# What do you think about Katerina Wagner's Meistersinger?



## Parsifal1954 (May 6, 2013)

Recently, I watched Katerina Wagner's Meistersinger. I was shocked. How in the world the great great grand daughter of Wagner would be so confused about the meaning of the opera. She portraits Hans Sachs as the villain and a pro-fascist! Even someone who is not so much into Wagner operas can see or read in the last lines of the libretto that when Sachs talks to Walter about obeying your masters, he means master singers not political or military masters. The libretto clearly says the military power is not important and even if the Holy German Empire falls (the story is in the Middle Ages) what remains is the holy German ART. What do you think?


----------



## PetrB (Feb 28, 2012)

I think it most pathetic, as in really pitiable, that a fourth (?) generation scion of a famous ancestor feels the pressure to have anything to do with the same area which brought the ancestor fame.

When such a family history looms large, a descendent may choose a field of study based upon the overt or covert pressures of having been someones son, daughter, great great great, etc. instead of truly finding their own sense of self and direction. A life not your own = a life missed. Tragic, really.

I think it beyond reason that just because a person bears the family name generations later that anyone would expect of them any kind of involvement -- or understanding -- with their ancestor's works.

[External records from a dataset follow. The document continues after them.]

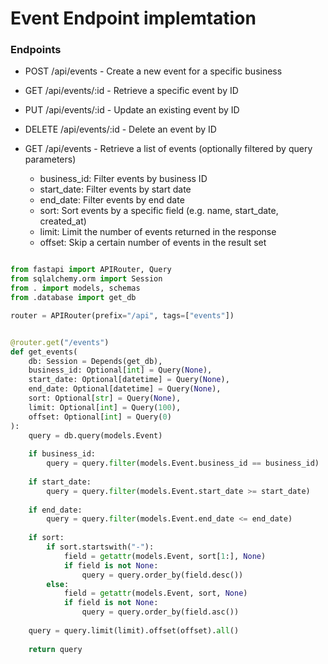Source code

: # Event Endpoint implemtation

### Endpoints
- POST /api/events - Create a new event for a specific business
- GET /api/events/:id - Retrieve a specific event by ID
- PUT /api/events/:id - Update an existing event by ID
- DELETE /api/events/:id - Delete an event by ID
- GET /api/events - Retrieve a list of events (optionally filtered by query parameters)

    - business_id: Filter events by business ID
    - start_date: Filter events by start date
    - end_date: Filter events by end date
    - sort: Sort events by a specific field (e.g. name, start_date, created_at)
    - limit: Limit the number of events returned in the response
    - offset: Skip a certain number of events in the result set

```python

from fastapi import APIRouter, Query
from sqlalchemy.orm import Session
from . import models, schemas
from .database import get_db

router = APIRouter(prefix="/api", tags=["events"])


@router.get("/events")
def get_events(
    db: Session = Depends(get_db),
    business_id: Optional[int] = Query(None),
    start_date: Optional[datetime] = Query(None),
    end_date: Optional[datetime] = Query(None),
    sort: Optional[str] = Query(None),
    limit: Optional[int] = Query(100),
    offset: Optional[int] = Query(0)
):
    query = db.query(models.Event)
    
    if business_id:
        query = query.filter(models.Event.business_id == business_id)
    
    if start_date:
        query = query.filter(models.Event.start_date >= start_date)
    
    if end_date:
        query = query.filter(models.Event.end_date <= end_date)
    
    if sort:
        if sort.startswith("-"):
            field = getattr(models.Event, sort[1:], None)
            if field is not None:
                query = query.order_by(field.desc())
        else:
            field = getattr(models.Event, sort, None)
            if field is not None:
                query = query.order_by(field.asc())
    
    query = query.limit(limit).offset(offset).all()
    
    return query

```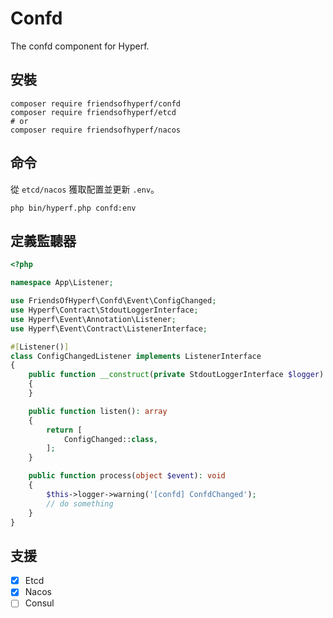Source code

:# Confd

The confd component for Hyperf.

## 安裝

```shell
composer require friendsofhyperf/confd
composer require friendsofhyperf/etcd
# or
composer require friendsofhyperf/nacos
```

## 命令

從 `etcd/nacos` 獲取配置並更新 `.env`。

```shell
php bin/hyperf.php confd:env
```

## 定義監聽器

```php
<?php

namespace App\Listener;

use FriendsOfHyperf\Confd\Event\ConfigChanged;
use Hyperf\Contract\StdoutLoggerInterface;
use Hyperf\Event\Annotation\Listener;
use Hyperf\Event\Contract\ListenerInterface;

#[Listener()]
class ConfigChangedListener implements ListenerInterface
{
    public function __construct(private StdoutLoggerInterface $logger)
    {
    }

    public function listen(): array
    {
        return [
            ConfigChanged::class,
        ];
    }

    public function process(object $event): void
    {
        $this->logger->warning('[confd] ConfdChanged');
        // do something
    }
}
```

## 支援

- [x] Etcd
- [x] Nacos
- [ ] Consul
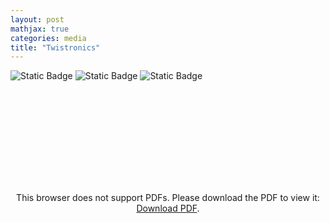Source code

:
 ```yaml
---
layout: post
mathjax: true
categories: media
title: "Twistronics"
---
```

![Static Badge](https://img.shields.io/badge/Category-Notes-blue) ![Static Badge](https://img.shields.io/badge/Subject-Physics-yellow) ![Static Badge](https://img.shields.io/badge/Completed-orange)     


<center>
<object data="https://sxubi.github.io/photos/Group_meeting_pre%20(2).pdf" type="application/pdf" width="900px" height="700px">
    <embed src="https://sxubi.github.io/photos/Group_meeting_pre%20(2).pdf">
        <p>This browser does not support PDFs. Please download the PDF to view it: <a href="https://sxubi.github.io/photos/Group_meeting_pre%20(2).pdf">Download PDF</a>.</p>
    </embed>
</object>
</center>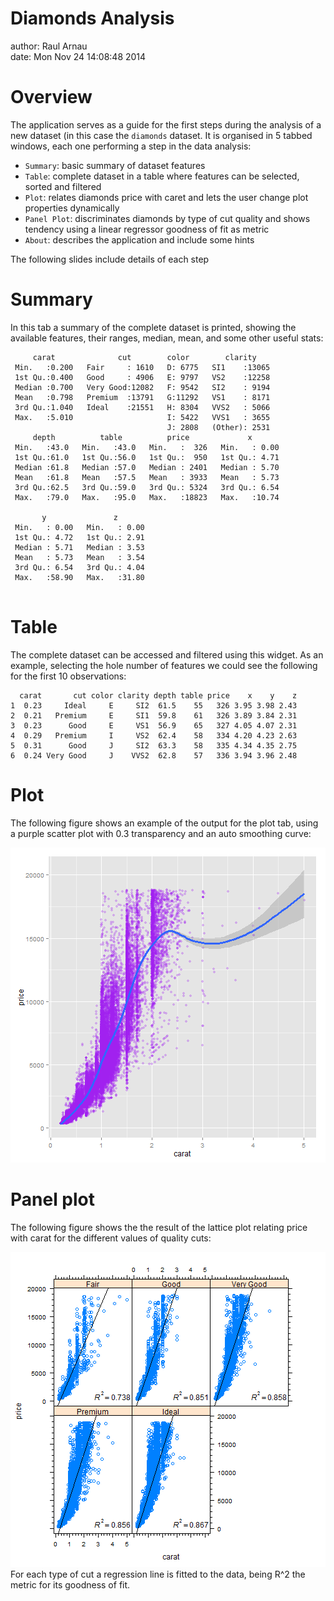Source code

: Diamonds Analysis
========================================================
author: Raul Arnau  
date: Mon Nov 24 14:08:48 2014

Overview
========================================================

The application serves as a guide for the first steps during the analysis of a new dataset (in this case the `diamonds` dataset. It is organised in 5 tabbed windows, each one performing a step in the data analysis:

- `Summary`: basic summary of dataset features
- `Table`: complete dataset in a table where features can be selected, sorted and filtered
- `Plot`: relates diamonds price with caret and lets the user change plot properties dynamically
- `Panel Plot`: discriminates diamonds by type of cut quality and shows tendency using a linear regressor goodness of fit as metric 
- `About`: describes the application and include some hints

The following slides include details of each step

Summary
========================================================
In this tab a summary of the complete dataset is printed, showing the available features, their ranges, median, mean, and some other useful stats:


```
     carat              cut        color        clarity     
 Min.   :0.200   Fair     : 1610   D: 6775   SI1    :13065  
 1st Qu.:0.400   Good     : 4906   E: 9797   VS2    :12258  
 Median :0.700   Very Good:12082   F: 9542   SI2    : 9194  
 Mean   :0.798   Premium  :13791   G:11292   VS1    : 8171  
 3rd Qu.:1.040   Ideal    :21551   H: 8304   VVS2   : 5066  
 Max.   :5.010                     I: 5422   VVS1   : 3655  
                                   J: 2808   (Other): 2531  
     depth          table          price             x        
 Min.   :43.0   Min.   :43.0   Min.   :  326   Min.   : 0.00  
 1st Qu.:61.0   1st Qu.:56.0   1st Qu.:  950   1st Qu.: 4.71  
 Median :61.8   Median :57.0   Median : 2401   Median : 5.70  
 Mean   :61.8   Mean   :57.5   Mean   : 3933   Mean   : 5.73  
 3rd Qu.:62.5   3rd Qu.:59.0   3rd Qu.: 5324   3rd Qu.: 6.54  
 Max.   :79.0   Max.   :95.0   Max.   :18823   Max.   :10.74  
                                                              
       y               z        
 Min.   : 0.00   Min.   : 0.00  
 1st Qu.: 4.72   1st Qu.: 2.91  
 Median : 5.71   Median : 3.53  
 Mean   : 5.73   Mean   : 3.54  
 3rd Qu.: 6.54   3rd Qu.: 4.04  
 Max.   :58.90   Max.   :31.80  
                                
```

Table
========================================================
The complete dataset can be accessed and filtered using this widget. As an example, selecting the hole number of features we could see the following for the first 10 observations: 

```
  carat       cut color clarity depth table price    x    y    z
1  0.23     Ideal     E     SI2  61.5    55   326 3.95 3.98 2.43
2  0.21   Premium     E     SI1  59.8    61   326 3.89 3.84 2.31
3  0.23      Good     E     VS1  56.9    65   327 4.05 4.07 2.31
4  0.29   Premium     I     VS2  62.4    58   334 4.20 4.23 2.63
5  0.31      Good     J     SI2  63.3    58   335 4.34 4.35 2.75
6  0.24 Very Good     J    VVS2  62.8    57   336 3.94 3.96 2.48
```


Plot
========================================================

The following figure shows an example of the output for the plot tab, using a purple scatter plot with 0.3 transparency and an auto smoothing curve:

![plot of chunk plot](AppSlides-figure/plot.png) 

Panel plot
========================================================

The following figure shows the the result of the lattice plot relating price with carat for the different values of quality cuts:

![plot of chunk panelPlot](AppSlides-figure/panelPlot.png) 
For each type of cut a regression line is fitted to the data, being R^2 the metric for its goodness of fit.

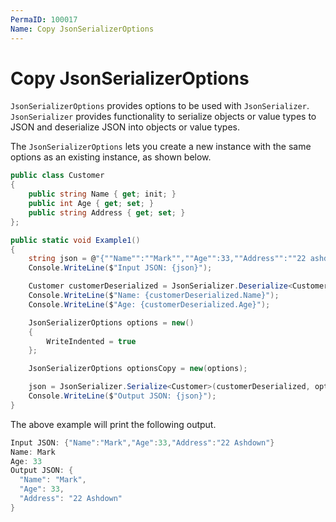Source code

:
 ```yaml
---
PermaID: 100017
Name: Copy JsonSerializerOptions
---
```


# Copy JsonSerializerOptions

`JsonSerializerOptions` provides options to be used with `JsonSerializer`. `JsonSerializer` provides functionality to serialize objects or value types to JSON and deserialize JSON into objects or value types. 

The `JsonSerializerOptions` lets you create a new instance with the same options as an existing instance, as shown below.

```csharp
public class Customer
{
    public string Name { get; init; }
    public int Age { get; set; }
    public string Address { get; set; }
};

public static void Example1()
{
    string json = @"{""Name"":""Mark"",""Age"":33,""Address"":""22 ashdown""}";
    Console.WriteLine($"Input JSON: {json}");

    Customer customerDeserialized = JsonSerializer.Deserialize<Customer>(json);
    Console.WriteLine($"Name: {customerDeserialized.Name}");
    Console.WriteLine($"Age: {customerDeserialized.Age}");

    JsonSerializerOptions options = new()
    {
        WriteIndented = true
    };

    JsonSerializerOptions optionsCopy = new(options);

    json = JsonSerializer.Serialize<Customer>(customerDeserialized, optionsCopy);
    Console.WriteLine($"Output JSON: {json}");
}
```

The above example will print the following output.

```csharp
Input JSON: {"Name":"Mark","Age":33,"Address":"22 Ashdown"}
Name: Mark
Age: 33
Output JSON: {
  "Name": "Mark",
  "Age": 33,
  "Address": "22 Ashdown"
}
```
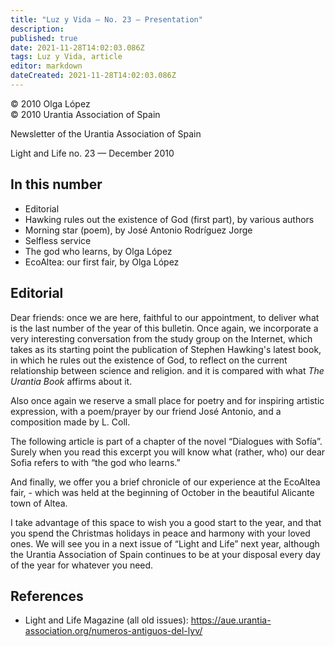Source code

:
 ```yaml
---
title: "Luz y Vida — No. 23 — Presentation"
description: 
published: true
date: 2021-11-28T14:02:03.086Z
tags: Luz y Vida, article
editor: markdown
dateCreated: 2021-11-28T14:02:03.086Z
---
```


<p class="v-card v-sheet theme--light gray lighten-3 px-2">© 2010 Olga López<br>© 2010 Urantia Association of Spain</p>


Newsletter of the Urantia Association of Spain

Light and Life no. 23 — December 2010

## In this number

- Editorial
- Hawking rules out the existence of God (first part), by various authors
- Morning star (poem), by José Antonio Rodríguez Jorge
- Selfless service
- The god who learns, by Olga López
- EcoAltea: our first fair, by Olga López

## Editorial

Dear friends: once we are here, faithful to our appointment, to deliver what is the last number of the year of this bulletin. Once again, we incorporate a very interesting conversation from the study group on the Internet, which takes as its starting point the publication of Stephen Hawking's latest book, in which he rules out the existence of God, to reflect on the current relationship between science and religion. and it is compared with what _The Urantia Book_ affirms about it.

Also once again we reserve a small place for poetry and for inspiring artistic expression, with a poem/prayer by our friend José Antonio, and a composition made by L. Coll.

The following article is part of a chapter of the novel “Dialogues with Sofía”. Surely when you read this excerpt you will know what (rather, who) our dear Sofia refers to with “the god who learns.”

And finally, we offer you a brief chronicle of our experience at the EcoAltea fair, - which was held at the beginning of October in the beautiful Alicante town of Altea.

I take advantage of this space to wish you a good start to the year, and that you spend the Christmas holidays in peace and harmony with your loved ones. We will see you in a next issue of “Light and Life” next year, although the Urantia Association of Spain continues to be at your disposal every day of the year for whatever you need.

## References

- Light and Life Magazine (all old issues): https://aue.urantia-association.org/numeros-antiguos-del-lyv/

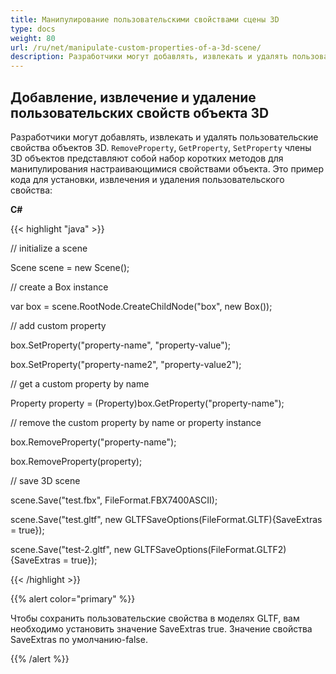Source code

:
 ```yaml
---
title: Манипулирование пользовательскими свойствами сцены 3D
type: docs
weight: 80
url: /ru/net/manipulate-custom-properties-of-a-3d-scene/
description: Разработчики могут добавлять, извлекать и удалять пользовательские свойства объектов 3D. Члены RemoveProperty, GetProperty, SetProperty объектов 3D представляют собой набор коротких методов для манипулирования настраивающимися свойствами объекта.
---
```

##  **Добавление, извлечение и удаление пользовательских свойств объекта 3D**
Разработчики могут добавлять, извлекать и удалять пользовательские свойства объектов 3D. `RemoveProperty`, `GetProperty`, `SetProperty` члены 3D объектов представляют собой набор коротких методов для манипулирования настраивающимися свойствами объекта. Это пример кода для установки, извлечения и удаления пользовательского свойства:

**C#**

{{< highlight "java" >}}

 // initialize a scene 

Scene scene = new Scene();

// create a Box instance

var box = scene.RootNode.CreateChildNode("box", new Box());

// add custom property

box.SetProperty("property-name", "property-value");

box.SetProperty("property-name2", "property-value2");

// get a custom property by name

Property property = (Property)box.GetProperty("property-name");

// remove the custom property by name or property instance

box.RemoveProperty("property-name");

box.RemoveProperty(property);

// save 3D scene

scene.Save("test.fbx", FileFormat.FBX7400ASCII);

scene.Save("test.gltf", new GLTFSaveOptions(FileFormat.GLTF){SaveExtras = true});

scene.Save("test-2.gltf", new GLTFSaveOptions(FileFormat.GLTF2){SaveExtras = true});

{{< /highlight >}}

{{% alert color="primary" %}} 

Чтобы сохранить пользовательские свойства в моделях GLTF, вам необходимо установить значение SaveExtras true. Значение свойства SaveExtras по умолчанию-false.

{{% /alert %}}
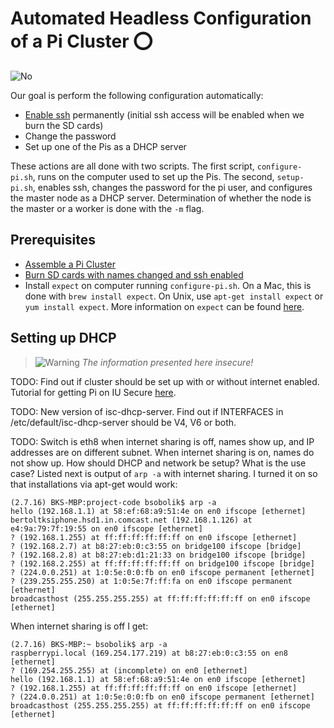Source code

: # Automated Headless Configuration of a Pi Cluster :o:

![No](images/no.png)

Our goal is perform the following configuration automatically:

* [Enable ssh](https://www.raspberrypi.org/documentation/remote-access/ssh/) 
permanently (initial ssh access will be enabled when we burn the SD cards)
* Change the password
* Set up one of the Pis as a DHCP server

These actions are all done with two scripts. The first script,
`configure-pi.sh`, runs on the computer used to set up the Pis. The
second, `setup-pi.sh`, enables ssh, changes the password for the pi
user, and configures the master node as a DHCP server.  Determination
of whether the node is the master or a worker is done with the `-m`
flag.

## Prerequisites

* [Assemble a Pi Cluster](assemble-pi-cluster.md)
* [Burn SD cards with names changed and ssh enabled](modify-pi-image.md)
* Install `expect` on computer running `configure-pi.sh`. On a Mac, this is done with 
`brew install expect`. On Unix, use `apt-get install expect` or `yum install expect`.
More information on `expect` can be found [here](https://likegeeks.com/expect-command/).

## Setting up DHCP

> ![Warning](images/warning.png) *The information presented here insecure!* 

TODO: Find out if cluster should be set up with or without internet
enabled. Tutorial for getting Pi on IU Secure
[here](https://cs.iupui.edu/~xiaozhon/course_tutorials/Connecting_to_IU_Secure_RPi_Tutorial.pdf).



TODO: New version of isc-dhcp-server. Find out if INTERFACES in
/etc/default/isc-dhcp-server should be V4, V6 or both.

TODO: Switch is eth8 when internet sharing is off, names show up, and
IP addresses are on different subnet. When internet sharing is on,
names do not show up. How should DHCP and network be setup? What is the
use case? Listed next is output of `arp -a` with internet sharing.  I turned
it on so that installations via apt-get would work:

```
(2.7.16) BKS-MBP:project-code bsobolik$ arp -a
hello (192.168.1.1) at 58:ef:68:a9:51:4e on en0 ifscope [ethernet]
bertoltksiphone.hsd1.in.comcast.net (192.168.1.126) at e4:9a:79:7f:19:55 on en0 ifscope [ethernet]
? (192.168.1.255) at ff:ff:ff:ff:ff:ff on en0 ifscope [ethernet]
? (192.168.2.7) at b8:27:eb:0:c3:55 on bridge100 ifscope [bridge]
? (192.168.2.8) at b8:27:eb:d1:21:33 on bridge100 ifscope [bridge]
? (192.168.2.255) at ff:ff:ff:ff:ff:ff on bridge100 ifscope [bridge]
? (224.0.0.251) at 1:0:5e:0:0:fb on en0 ifscope permanent [ethernet]
? (239.255.255.250) at 1:0:5e:7f:ff:fa on en0 ifscope permanent [ethernet]
broadcasthost (255.255.255.255) at ff:ff:ff:ff:ff:ff on en0 ifscope [ethernet]
```

When internet sharing is off I get: 

```
(2.7.16) BKS-MBP:~ bsobolik$ arp -a
raspberrypi.local (169.254.177.219) at b8:27:eb:0:c3:55 on en8 [ethernet]
? (169.254.255.255) at (incomplete) on en0 [ethernet]
hello (192.168.1.1) at 58:ef:68:a9:51:4e on en0 ifscope [ethernet]
? (192.168.1.255) at ff:ff:ff:ff:ff:ff on en0 ifscope [ethernet]
? (224.0.0.251) at 1:0:5e:0:0:fb on en0 ifscope permanent [ethernet]
broadcasthost (255.255.255.255) at ff:ff:ff:ff:ff:ff on en0 ifscope [ethernet]
```




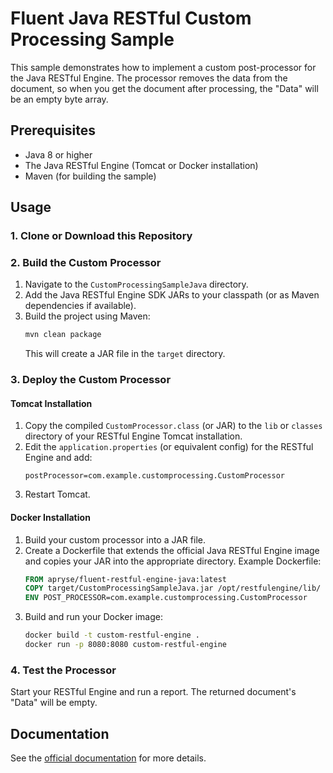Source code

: 
# Fluent Java RESTful Custom Processing Sample

This sample demonstrates how to implement a custom post-processor for the Java RESTful Engine. The processor removes the data from the document, so when you get the document after processing, the "Data" will be an empty byte array.

## Prerequisites
- Java 8 or higher
- The Java RESTful Engine (Tomcat or Docker installation)
- Maven (for building the sample)

## Usage

### 1. Clone or Download this Repository

### 2. Build the Custom Processor

1. Navigate to the `CustomProcessingSampleJava` directory.
2. Add the Java RESTful Engine SDK JARs to your classpath (or as Maven dependencies if available).
3. Build the project using Maven:
   ```sh
   mvn clean package
   ```
   This will create a JAR file in the `target` directory.

### 3. Deploy the Custom Processor

#### Tomcat Installation

1. Copy the compiled `CustomProcessor.class` (or JAR) to the `lib` or `classes` directory of your RESTful Engine Tomcat installation.
2. Edit the `application.properties` (or equivalent config) for the RESTful Engine and add:
   ```properties
   postProcessor=com.example.customprocessing.CustomProcessor
   ```
3. Restart Tomcat.

#### Docker Installation

1. Build your custom processor into a JAR file.
2. Create a Dockerfile that extends the official Java RESTful Engine image and copies your JAR into the appropriate directory.
   Example Dockerfile:
   ```dockerfile
   FROM apryse/fluent-restful-engine-java:latest
   COPY target/CustomProcessingSampleJava.jar /opt/restfulengine/lib/
   ENV POST_PROCESSOR=com.example.customprocessing.CustomProcessor
   ```
3. Build and run your Docker image:
   ```sh
   docker build -t custom-restful-engine .
   docker run -p 8080:8080 custom-restful-engine
   ```

### 4. Test the Processor

Start your RESTful Engine and run a report. The returned document's "Data" will be empty.

## Documentation
See the [official documentation](https://fluent.apryse.com/documentation/engine-guide/Fluent%20RESTful%20Engines/JavaRESTCustomProc) for more details.

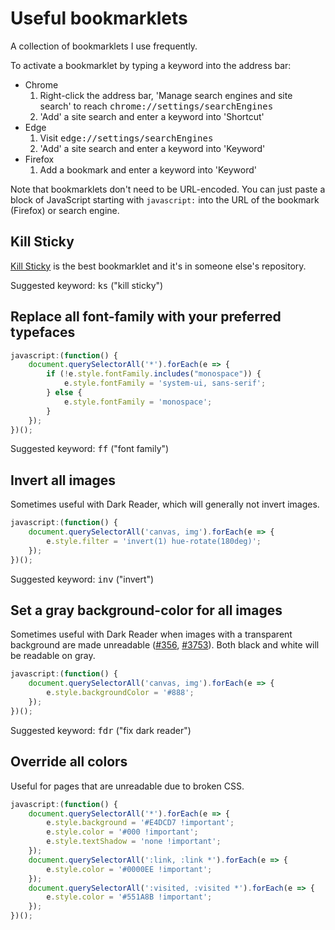 # Useful bookmarklets

A collection of bookmarklets I use frequently.

To activate a bookmarklet by typing a keyword into the address bar:
*	Chrome
	1.	Right-click the address bar, 'Manage search engines and site search' to reach <tt>chrome://settings/searchEngines</tt>
	2.	'Add' a site search and enter a keyword into 'Shortcut'
*	Edge
	1.	Visit <tt>edge://settings/searchEngines</tt>
	2.	'Add' a site search and enter a keyword into 'Keyword'
*	Firefox
	1.	Add a bookmark and enter a keyword into 'Keyword'

Note that bookmarklets don't need to be URL-encoded. You can just paste a block of JavaScript starting with `javascript:` into the URL of the bookmark (Firefox) or search engine.

## Kill Sticky

<a href="https://github.com/t-mart/kill-sticky">Kill Sticky</a> is the best bookmarklet and it's in someone else's repository.

Suggested keyword: <kbd>ks</kbd> ("kill sticky")

## Replace all font-family with your preferred typefaces

```js
javascript:(function() {
	document.querySelectorAll('*').forEach(e => {
		if (!e.style.fontFamily.includes("monospace")) {
			e.style.fontFamily = 'system-ui, sans-serif';
		} else {
			e.style.fontFamily = 'monospace';
		}
	});
})();
```

Suggested keyword: <kbd>ff</kbd> ("font family")

## Invert all images

Sometimes useful with Dark Reader, which will generally not invert images.

```js
javascript:(function() {
	document.querySelectorAll('canvas, img').forEach(e => {
		e.style.filter = 'invert(1) hue-rotate(180deg)';
	});
})();
```

Suggested keyword: <kbd>inv</kbd> ("invert")

## Set a gray background-color for all images

Sometimes useful with Dark Reader when images with a transparent background are made unreadable (<a href="https://github.com/darkreader/darkreader/issues/356">#356</a>, <a href="https://github.com/darkreader/darkreader/issues/3753">#3753</a>). Both black and white will be readable on gray.

```js
javascript:(function() {
	document.querySelectorAll('canvas, img').forEach(e => {
		e.style.backgroundColor = '#888';
	});
})();
```

Suggested keyword: <kbd>fdr</kbd> ("fix dark reader")

## Override all colors

Useful for pages that are unreadable due to broken CSS.

```js
javascript:(function() {
	document.querySelectorAll('*').forEach(e => {
		e.style.background = '#E4DCD7 !important';
		e.style.color = '#000 !important';
		e.style.textShadow = 'none !important';
	});
	document.querySelectorAll(':link, :link *').forEach(e => {
		e.style.color = '#0000EE !important';
	});
	document.querySelectorAll(':visited, :visited *').forEach(e => {
		e.style.color = '#551A8B !important';
	});
})();
```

All 'round, everyone loses, the ancestor most of all.


----------



## superhorn (Mar 23, 2010)

Kathatina is the great grand daughter, not great great grand daughter of Wagner. I haven't seen the DVD, but from what I've heard about it, it sounds like the most ridiculous travesty of an opera imaginable .
Nothing but ludicrous arbitrary gimmicks for shock value . But opera goers in Germany are no longer shocked by anything in opera today .


----------



## Volve (Apr 14, 2013)

Basically, if it's not going to be done good, better not do it at all. I feel a terrible sorrow when I see what's being done to Wagner's operas lately. Seriously, have you guys seen the Walkeries as bikers?


----------



## Couchie (Dec 9, 2010)

PetrB said:


> I think it most pathetic, as in really pitiable, that a fourth (?) generation scion of a famous ancestor feels the pressure to have anything to do with the same area which brought the ancestor fame.
> 
> When such a family history looms large, a descendent may choose a field of study based upon the overt or covert pressures of having been someones son, daughter, great great great, etc. instead of truly finding their own sense of self and direction. A life not your own = a life missed. Tragic, really.
> 
> ...


But you must admit, Katharina's Meistersinger is one of the greatest achievements of Wagner's ancestors. Right up there with being best buds with Hitler and losing several of Wagner's original manuscripts.


----------



## DavidA (Dec 14, 2012)

The producer should be there to illuminate the work of the composer, not to impose their ideas and make the opera something it isn't. I know Weiland Wagner was revolutionary, but he was at least trying to interpret his grandfather's works not make them something they weren't.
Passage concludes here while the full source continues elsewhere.